_Data items_
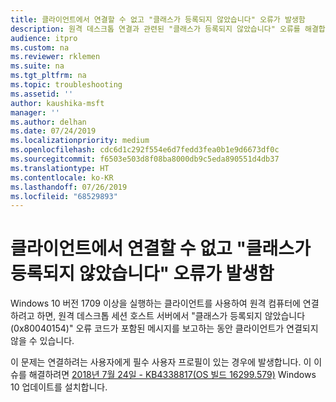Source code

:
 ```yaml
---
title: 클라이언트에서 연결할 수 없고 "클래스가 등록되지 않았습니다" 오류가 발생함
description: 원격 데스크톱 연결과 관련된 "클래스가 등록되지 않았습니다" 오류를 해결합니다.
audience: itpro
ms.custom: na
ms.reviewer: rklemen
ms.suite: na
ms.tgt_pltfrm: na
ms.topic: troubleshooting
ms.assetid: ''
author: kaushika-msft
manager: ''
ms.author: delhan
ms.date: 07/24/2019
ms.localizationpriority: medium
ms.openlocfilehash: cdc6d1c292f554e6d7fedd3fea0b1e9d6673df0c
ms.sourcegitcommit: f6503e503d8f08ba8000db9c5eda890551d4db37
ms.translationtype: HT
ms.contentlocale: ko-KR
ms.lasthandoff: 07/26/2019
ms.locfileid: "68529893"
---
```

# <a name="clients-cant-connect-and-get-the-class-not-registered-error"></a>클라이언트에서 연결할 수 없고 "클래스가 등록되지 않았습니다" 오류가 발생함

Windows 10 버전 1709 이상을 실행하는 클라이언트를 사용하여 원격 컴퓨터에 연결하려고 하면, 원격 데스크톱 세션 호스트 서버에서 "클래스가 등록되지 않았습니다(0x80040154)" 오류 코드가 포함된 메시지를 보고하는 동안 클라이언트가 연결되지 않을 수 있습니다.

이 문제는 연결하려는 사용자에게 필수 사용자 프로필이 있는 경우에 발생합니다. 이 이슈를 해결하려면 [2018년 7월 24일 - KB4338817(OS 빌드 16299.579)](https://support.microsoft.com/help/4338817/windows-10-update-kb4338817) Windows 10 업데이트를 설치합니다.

* * *

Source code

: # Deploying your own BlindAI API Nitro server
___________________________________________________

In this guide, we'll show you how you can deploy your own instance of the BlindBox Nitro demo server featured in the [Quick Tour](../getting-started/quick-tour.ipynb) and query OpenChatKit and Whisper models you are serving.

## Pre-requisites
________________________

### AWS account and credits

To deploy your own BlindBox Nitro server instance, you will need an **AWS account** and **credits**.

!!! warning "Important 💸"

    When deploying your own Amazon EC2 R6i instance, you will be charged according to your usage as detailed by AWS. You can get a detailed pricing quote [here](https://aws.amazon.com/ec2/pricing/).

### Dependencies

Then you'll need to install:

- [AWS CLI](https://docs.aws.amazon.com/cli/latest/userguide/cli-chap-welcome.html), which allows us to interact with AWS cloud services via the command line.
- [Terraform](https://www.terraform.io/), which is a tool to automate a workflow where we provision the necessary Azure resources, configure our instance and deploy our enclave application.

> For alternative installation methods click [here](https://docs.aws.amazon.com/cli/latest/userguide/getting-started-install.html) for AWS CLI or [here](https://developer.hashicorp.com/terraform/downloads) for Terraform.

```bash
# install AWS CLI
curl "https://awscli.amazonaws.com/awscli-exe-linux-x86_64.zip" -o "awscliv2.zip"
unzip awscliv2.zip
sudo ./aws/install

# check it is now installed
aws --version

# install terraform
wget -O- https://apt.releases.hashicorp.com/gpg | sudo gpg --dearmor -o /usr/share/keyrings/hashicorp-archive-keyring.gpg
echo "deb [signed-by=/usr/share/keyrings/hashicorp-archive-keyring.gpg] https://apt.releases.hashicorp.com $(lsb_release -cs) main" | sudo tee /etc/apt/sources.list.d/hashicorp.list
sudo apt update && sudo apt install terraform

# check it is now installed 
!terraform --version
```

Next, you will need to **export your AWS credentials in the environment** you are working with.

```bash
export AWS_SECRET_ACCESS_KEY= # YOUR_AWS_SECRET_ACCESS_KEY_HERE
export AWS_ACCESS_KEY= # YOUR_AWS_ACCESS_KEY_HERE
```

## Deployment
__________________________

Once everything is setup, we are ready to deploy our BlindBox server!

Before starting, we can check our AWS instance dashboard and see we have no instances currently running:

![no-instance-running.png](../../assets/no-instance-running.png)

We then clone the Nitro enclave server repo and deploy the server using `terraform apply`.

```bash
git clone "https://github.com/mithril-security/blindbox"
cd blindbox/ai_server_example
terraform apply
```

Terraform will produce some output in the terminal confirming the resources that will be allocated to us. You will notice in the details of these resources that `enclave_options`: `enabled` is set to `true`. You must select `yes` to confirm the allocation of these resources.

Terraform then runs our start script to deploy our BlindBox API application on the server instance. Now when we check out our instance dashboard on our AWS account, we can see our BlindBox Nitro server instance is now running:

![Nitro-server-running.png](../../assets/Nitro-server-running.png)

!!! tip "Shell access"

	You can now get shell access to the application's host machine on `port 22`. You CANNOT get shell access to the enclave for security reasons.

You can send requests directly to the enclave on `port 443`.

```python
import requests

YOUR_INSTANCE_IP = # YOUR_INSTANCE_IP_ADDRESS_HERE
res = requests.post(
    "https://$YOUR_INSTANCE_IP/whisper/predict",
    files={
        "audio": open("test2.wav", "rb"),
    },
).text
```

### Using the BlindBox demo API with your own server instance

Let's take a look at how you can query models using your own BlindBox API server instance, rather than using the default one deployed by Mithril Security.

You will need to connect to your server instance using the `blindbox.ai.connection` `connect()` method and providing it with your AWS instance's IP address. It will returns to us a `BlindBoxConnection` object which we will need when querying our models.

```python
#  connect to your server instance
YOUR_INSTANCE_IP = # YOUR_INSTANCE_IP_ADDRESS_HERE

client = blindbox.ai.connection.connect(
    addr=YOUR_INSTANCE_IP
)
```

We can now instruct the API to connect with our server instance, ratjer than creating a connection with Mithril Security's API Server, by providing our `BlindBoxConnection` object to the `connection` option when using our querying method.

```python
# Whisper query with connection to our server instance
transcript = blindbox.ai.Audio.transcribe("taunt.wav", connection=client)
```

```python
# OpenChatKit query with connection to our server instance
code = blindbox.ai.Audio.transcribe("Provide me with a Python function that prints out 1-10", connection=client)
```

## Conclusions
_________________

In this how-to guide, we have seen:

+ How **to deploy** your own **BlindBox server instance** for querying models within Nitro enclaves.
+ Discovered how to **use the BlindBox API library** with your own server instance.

_AIM OF THE EXERCISE_
The required answer is the run of lines above, starting at the line with "We then clone" and ending at the line with "Terraform will produce", reproduced exactly with both ends.

_REPLY TO THE TASK_
We then clone the Nitro enclave server repo and deploy the server using `terraform apply`.

```bash
git clone "https://github.com/mithril-security/blindbox"
cd blindbox/ai_server_example
terraform apply
```

Terraform will produce some output in the terminal confirming the resources that will be allocated to us. You will notice in the details of these resources that `enclave_options`: `enabled` is set to `true`. You must select `yes` to confirm the allocation of these resources.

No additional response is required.